**ACTION ITEM**. Filter the entries down to the lines containing "Reed", and copy those lines.

**ENTRIES PROVIDED**.
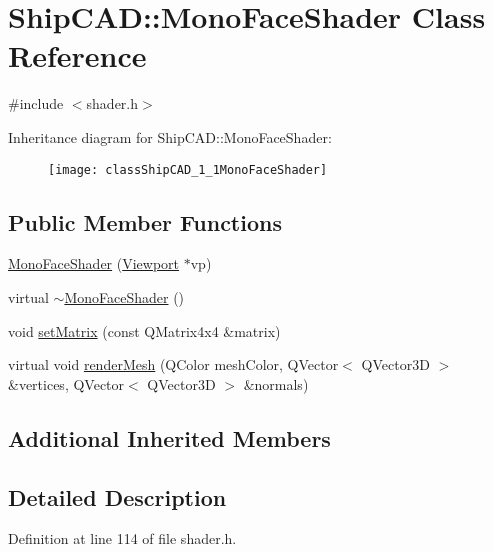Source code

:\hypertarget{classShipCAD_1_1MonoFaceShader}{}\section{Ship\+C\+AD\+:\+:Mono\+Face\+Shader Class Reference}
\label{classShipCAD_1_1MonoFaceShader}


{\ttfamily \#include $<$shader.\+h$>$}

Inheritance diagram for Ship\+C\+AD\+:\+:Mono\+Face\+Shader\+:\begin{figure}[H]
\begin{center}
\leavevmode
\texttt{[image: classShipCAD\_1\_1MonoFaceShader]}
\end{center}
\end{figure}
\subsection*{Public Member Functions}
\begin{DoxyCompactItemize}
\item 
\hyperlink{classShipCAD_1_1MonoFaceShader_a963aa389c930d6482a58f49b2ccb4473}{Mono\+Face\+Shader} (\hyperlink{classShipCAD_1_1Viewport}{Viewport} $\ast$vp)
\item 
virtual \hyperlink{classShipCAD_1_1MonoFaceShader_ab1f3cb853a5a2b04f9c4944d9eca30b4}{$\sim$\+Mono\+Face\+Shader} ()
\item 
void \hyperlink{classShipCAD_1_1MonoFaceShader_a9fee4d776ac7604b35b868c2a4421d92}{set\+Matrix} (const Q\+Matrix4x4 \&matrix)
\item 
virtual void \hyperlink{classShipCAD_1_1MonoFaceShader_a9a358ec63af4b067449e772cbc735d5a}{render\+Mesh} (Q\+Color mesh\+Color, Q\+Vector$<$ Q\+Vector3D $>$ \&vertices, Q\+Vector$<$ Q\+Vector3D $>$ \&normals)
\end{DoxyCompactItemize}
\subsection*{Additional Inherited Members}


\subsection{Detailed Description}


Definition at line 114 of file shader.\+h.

--

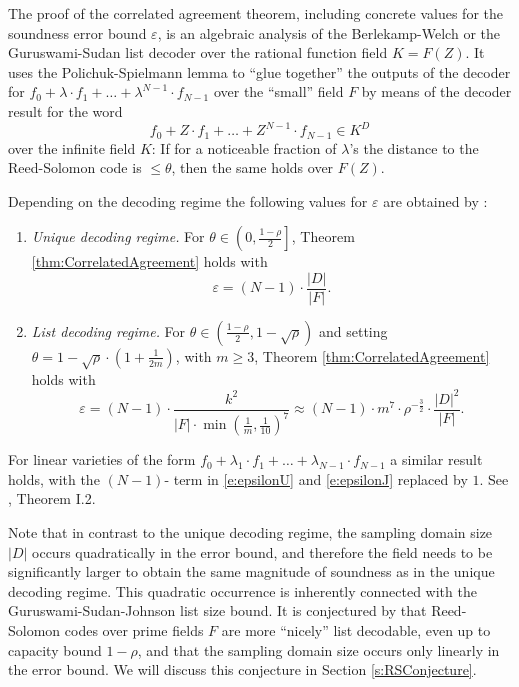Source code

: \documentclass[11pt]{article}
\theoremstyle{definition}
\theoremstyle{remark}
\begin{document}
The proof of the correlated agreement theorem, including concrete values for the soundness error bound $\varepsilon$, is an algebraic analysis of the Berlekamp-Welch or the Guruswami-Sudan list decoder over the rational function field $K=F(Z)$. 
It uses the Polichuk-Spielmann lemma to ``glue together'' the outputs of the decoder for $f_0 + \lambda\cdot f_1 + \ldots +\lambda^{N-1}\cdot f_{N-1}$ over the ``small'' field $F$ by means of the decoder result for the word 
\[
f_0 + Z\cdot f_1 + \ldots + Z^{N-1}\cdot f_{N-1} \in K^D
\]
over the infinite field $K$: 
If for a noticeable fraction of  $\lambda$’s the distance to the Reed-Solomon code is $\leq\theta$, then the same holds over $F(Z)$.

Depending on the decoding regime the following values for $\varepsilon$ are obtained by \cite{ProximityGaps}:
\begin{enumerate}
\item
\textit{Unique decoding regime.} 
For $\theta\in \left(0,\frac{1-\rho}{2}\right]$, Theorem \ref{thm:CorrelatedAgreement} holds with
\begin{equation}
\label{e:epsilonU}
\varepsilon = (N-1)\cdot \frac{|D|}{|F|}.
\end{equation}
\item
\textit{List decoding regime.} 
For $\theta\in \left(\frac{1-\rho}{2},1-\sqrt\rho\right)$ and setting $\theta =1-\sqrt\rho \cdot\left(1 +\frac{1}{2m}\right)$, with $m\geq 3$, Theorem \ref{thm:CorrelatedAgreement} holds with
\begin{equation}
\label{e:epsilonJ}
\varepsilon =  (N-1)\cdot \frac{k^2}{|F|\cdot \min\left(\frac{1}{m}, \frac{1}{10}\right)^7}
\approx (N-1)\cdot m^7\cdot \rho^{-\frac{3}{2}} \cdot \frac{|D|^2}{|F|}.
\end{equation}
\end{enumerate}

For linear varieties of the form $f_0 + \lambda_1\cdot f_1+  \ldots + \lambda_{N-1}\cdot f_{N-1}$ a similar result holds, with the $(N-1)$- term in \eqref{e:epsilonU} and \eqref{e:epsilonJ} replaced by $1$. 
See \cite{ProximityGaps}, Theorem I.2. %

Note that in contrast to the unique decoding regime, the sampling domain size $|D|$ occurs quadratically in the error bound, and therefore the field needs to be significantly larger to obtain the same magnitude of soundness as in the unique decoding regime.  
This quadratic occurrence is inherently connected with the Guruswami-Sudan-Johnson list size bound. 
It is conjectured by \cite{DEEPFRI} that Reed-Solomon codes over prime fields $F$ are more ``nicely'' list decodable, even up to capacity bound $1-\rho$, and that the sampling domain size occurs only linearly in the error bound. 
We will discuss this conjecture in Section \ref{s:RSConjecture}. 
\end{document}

...

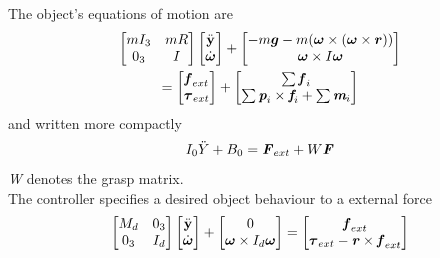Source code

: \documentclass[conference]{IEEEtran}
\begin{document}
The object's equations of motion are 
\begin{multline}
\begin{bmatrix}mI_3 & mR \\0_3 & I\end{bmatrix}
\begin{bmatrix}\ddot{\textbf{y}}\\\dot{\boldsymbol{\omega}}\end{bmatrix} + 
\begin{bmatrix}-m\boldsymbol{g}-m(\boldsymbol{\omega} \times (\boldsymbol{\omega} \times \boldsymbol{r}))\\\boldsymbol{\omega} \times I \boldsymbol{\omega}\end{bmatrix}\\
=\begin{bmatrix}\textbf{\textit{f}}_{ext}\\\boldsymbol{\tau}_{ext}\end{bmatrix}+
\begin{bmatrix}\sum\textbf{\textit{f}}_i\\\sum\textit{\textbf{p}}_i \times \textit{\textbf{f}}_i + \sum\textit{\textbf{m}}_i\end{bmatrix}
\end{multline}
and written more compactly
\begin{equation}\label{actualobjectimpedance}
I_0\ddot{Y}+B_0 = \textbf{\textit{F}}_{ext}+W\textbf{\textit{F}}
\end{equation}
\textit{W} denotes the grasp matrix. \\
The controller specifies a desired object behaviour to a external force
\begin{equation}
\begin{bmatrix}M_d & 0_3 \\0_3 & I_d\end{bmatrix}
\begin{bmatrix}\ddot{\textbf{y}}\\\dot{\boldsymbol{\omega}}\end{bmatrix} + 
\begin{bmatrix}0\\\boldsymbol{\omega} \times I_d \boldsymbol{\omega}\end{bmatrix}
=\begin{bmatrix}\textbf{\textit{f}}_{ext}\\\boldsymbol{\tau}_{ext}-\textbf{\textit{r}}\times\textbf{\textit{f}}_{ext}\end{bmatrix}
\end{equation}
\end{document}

**EXERCISE RESPONSE**.
If for a noticeable fraction of  $\lambda$’s the distance to the Reed-Solomon code is $\leq\theta$, then the same holds over $F(Z)$.
It is conjectured by \cite{DEEPFRI} that Reed-Solomon codes over prime fields $F$ are more ``nicely'' list decodable, even up to capacity bound $1-\rho$, and that the sampling domain size occurs only linearly in the error bound. 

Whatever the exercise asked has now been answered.